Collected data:
"""

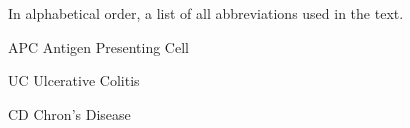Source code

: \documentclass[../main.tex]{subfiles}
\begin{document}
In alphabetical order, a list of all abbreviations used in the text. 

APC \quad \quad \quad Antigen Presenting Cell

UC \quad \quad \quad Ulcerative Colitis

CD \quad \quad \quad Chron's Disease
\end{document}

"""

(TASK DESCRIPTION): The whole of the data above needs retyping exactly, with pictures omitted.

(EXERCISE RESULT):
Source code

: \documentclass[../main.tex]{subfiles}
\begin{document}
In alphabetical order, a list of all abbreviations used in the text. 

APC \quad \quad \quad Antigen Presenting Cell

UC \quad \quad \quad Ulcerative Colitis

CD \quad \quad \quad Chron's Disease
\end{document}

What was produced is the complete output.